Вслух Инга отца иначе не называла.
— Сестренка, точно сказать не могу… но непременно сумел бы заставить и меня лучше следить за тобой и тебя вести себя более достойно, а так же очень сильно пожалеть, что ему пришлось напоминать нам об этом. Я с детства знала, что как бы плохо и больно мне не было, лишь упав замертво, я могу позволить себе перестать держать себя с достоинством и соблюдать правила придворного этикета.

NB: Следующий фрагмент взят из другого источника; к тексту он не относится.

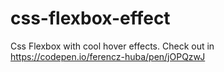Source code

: # css-flexbox-effect
Css Flexbox with cool hover effects.
Check out in https://codepen.io/ferencz-huba/pen/jOPQzwJ
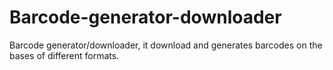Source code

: # Barcode-generator-downloader
Barcode generator/downloader, it download and generates barcodes on the bases of different formats.
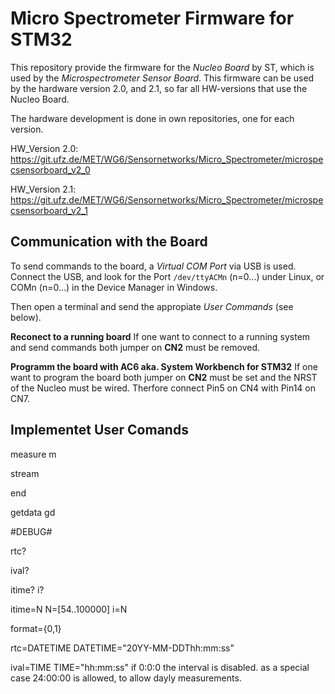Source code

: Micro Spectrometer Firmware for STM32
=====================================

This repository provide the firmware for the *Nucleo Board* by ST, 
which is used by the *Microspectrometer Sensor Board*. This firmware can 
be used by the hardware version 2.0, and 2.1, so far all HW-versions that use
the Nucleo Board.

The hardware development is done in own repositories, one for each version.

HW_Version 2.0:
https://git.ufz.de/MET/WG6/Sensornetworks/Micro_Spectrometer/microspecsensorboard_v2_0

HW_Version 2.1:
https://git.ufz.de/MET/WG6/Sensornetworks/Micro_Spectrometer/microspecsensorboard_v2_1

Communication with the Board
----------------------------
To send commands to the board, a *Virtual COM Port* via USB is used.
Connect the USB, and look for the Port `/dev/ttyACMn` (n=0...) under Linux,
or COMn (n=0...) in the Device Manager in Windows. 

Then open a terminal and send the appropiate *User Commands* (see below).

**Reconect to a running board**
If one want to connect to a running system and send commands both jumper on **CN2** must be removed.

**Programm the board with AC6 aka. System Workbench for STM32**
If one want to program the board both jumper on **CN2** must be set and the NRST of the Nucleo
must be wired. Therfore connect Pin5 on CN4 with Pin14 on CN7.

Implementet User Comands
------------------------

measure
m

stream

end

getdata
gd

#DEBUG#

rtc?

ival?

itime?
i?

itime=N N=[54..100000]
i=N

format={0,1}

rtc=DATETIME
DATETIME="20YY-MM-DDThh:mm:ss"

ival=TIME
TIME="hh:mm:ss"
if 0:0:0 the interval is disabled.
as a special case 24:00:00 is allowed, to allow dayly measurements.




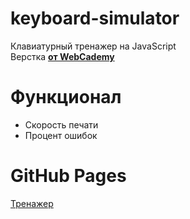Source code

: # keyboard-simulator
Клавиатурный тренажер на JavaScript <br>
Верстка <a href="https://vk.com/webcademy"><strong>от WebCademy</strong></a> 

# Функционал 
  * Скорость печати
  * Процент ошибок

# GitHub Pages
<a href="https://ileods.github.io/keyboard-simulator/">Тренажер</a> 

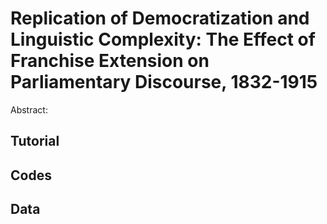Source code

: # Replication of Democratization and Linguistic Complexity: The Effect of Franchise Extension on Parliamentary Discourse, 1832-1915

Abstract:

## Tutorial 

## Codes

## Data
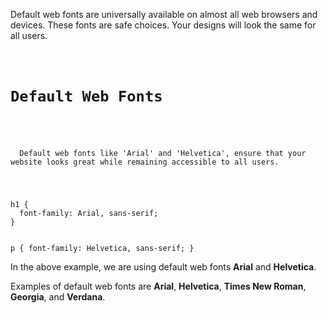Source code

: Default web fonts are universally available
on almost all web browsers and devices.
These fonts are safe choices.
Your designs will look the same for all users.

<codeblock language="css" type="lesson">
<code>
<panel language="html">
<h1>Default Web Fonts</h1>

<p>
  Default web fonts like 'Arial' and 'Helvetica', ensure that your website looks great while remaining accessible to all users.
</p>
</panel>
<panel language="css">
h1 {
  font-family: Arial, sans-serif;
}

p {
  font-family: Helvetica, sans-serif;
}
</panel>
</code>
</codeblock>

In the above example, we are using default web fonts **Arial** and **Helvetica**.

Examples of default web fonts are
**Arial**, **Helvetica**, **Times New Roman**, **Georgia**, and **Verdana**.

— Он тоже бил и наказывал тебя?
— Нет, что ты… отец никогда меня и пальцем не тронул. Он умеет наказывать не физически. К тому же он всегда умело находил тех кто, мог хорошо это делать и без него…
— И он позволял им так с тобой обращаться?
— Нет, позволял не он, позволяла я.
— Как это?
— Я всегда знала, что стоит мне пожаловаться, и любой мой учитель будет тут же при мне казнен. Причем настолько мучительно, что даже смотреть больно… Поэтому такое себе я позволила лишь раз, когда еще не знала, что за этим последует.
— А они знали об этом?
— Не знаю, — Къяра пожала плечами, — кто-то знал, кто-то возможно — нет. А какая разница?
— Мне интересно, как они смели наказывать тебя, зная, что стоит тебе лишь пожаловаться, и их столь жестоко казнят.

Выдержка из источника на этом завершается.